> _Exercise data_
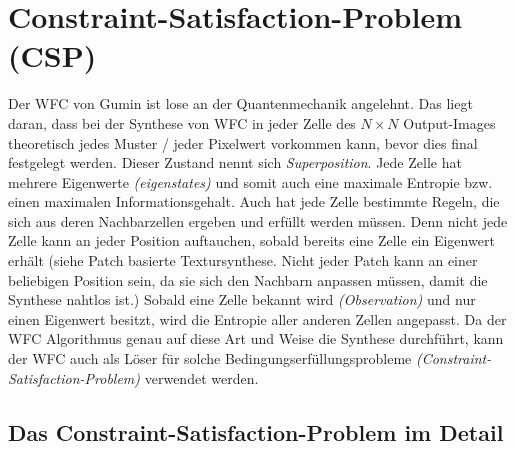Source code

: \documentclass[12pt, a4paper,twoside,openright]{report} %
\begin{document}
\section{Constraint-Satisfaction-Problem {(CSP)}}

Der WFC von Gumin ist lose an der Quantenmechanik angelehnt.
Das liegt daran, dass bei der Synthese von WFC in jeder Zelle des $N\times N$ Output-Images theoretisch jedes Muster / jeder Pixelwert vorkommen kann, bevor dies final festgelegt werden.
Dieser Zustand nennt sich \textit{Superposition}.
Jede Zelle hat mehrere Eigenwerte \textit{(eigenstates)} und somit auch eine maximale Entropie bzw. einen maximalen Informationsgehalt.
Auch hat jede Zelle bestimmte Regeln, die sich aus deren Nachbarzellen ergeben und erfüllt werden müssen.
Denn nicht jede Zelle kann an jeder Position auftauchen, sobald bereits eine Zelle ein Eigenwert erhält
{(siehe Patch basierte Textursynthese. Nicht jeder Patch kann an einer beliebigen Position sein,
da sie sich den Nachbarn anpassen müssen, damit die Synthese nahtlos ist.)}
Sobald eine Zelle bekannt wird \textit{(Observation)} und nur einen Eigenwert besitzt,
wird die Entropie aller anderen Zellen angepasst.
 \cite[S.5, 2.2 The wave function]{Zinkernagel_2016}
Da der WFC Algorithmus genau auf diese Art und Weise die Synthese durchführt,
kann der WFC auch als Löser für solche Bedingungserfüllungsprobleme \textit{(Constraint-Satisfaction-Problem)} verwendet werden.

\subsection{Das Constraint-Satisfaction-Problem im Detail}
\end{document}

> _What is being asked_
Reproduce the entries above exactly. Do not include the images.

> _Your response_
Source code

: \documentclass[12pt, a4paper,twoside,openright]{report} %
\begin{document}
\section{Constraint-Satisfaction-Problem {(CSP)}}

Der WFC von Gumin ist lose an der Quantenmechanik angelehnt.
Das liegt daran, dass bei der Synthese von WFC in jeder Zelle des $N\times N$ Output-Images theoretisch jedes Muster / jeder Pixelwert vorkommen kann, bevor dies final festgelegt werden.
Dieser Zustand nennt sich \textit{Superposition}.
Jede Zelle hat mehrere Eigenwerte \textit{(eigenstates)} und somit auch eine maximale Entropie bzw. einen maximalen Informationsgehalt.
Auch hat jede Zelle bestimmte Regeln, die sich aus deren Nachbarzellen ergeben und erfüllt werden müssen.
Denn nicht jede Zelle kann an jeder Position auftauchen, sobald bereits eine Zelle ein Eigenwert erhält
{(siehe Patch basierte Textursynthese. Nicht jeder Patch kann an einer beliebigen Position sein,
da sie sich den Nachbarn anpassen müssen, damit die Synthese nahtlos ist.)}
Sobald eine Zelle bekannt wird \textit{(Observation)} und nur einen Eigenwert besitzt,
wird die Entropie aller anderen Zellen angepasst.
 \cite[S.5, 2.2 The wave function]{Zinkernagel_2016}
Da der WFC Algorithmus genau auf diese Art und Weise die Synthese durchführt,
kann der WFC auch als Löser für solche Bedingungserfüllungsprobleme \textit{(Constraint-Satisfaction-Problem)} verwendet werden.

\subsection{Das Constraint-Satisfaction-Problem im Detail}
\end{document}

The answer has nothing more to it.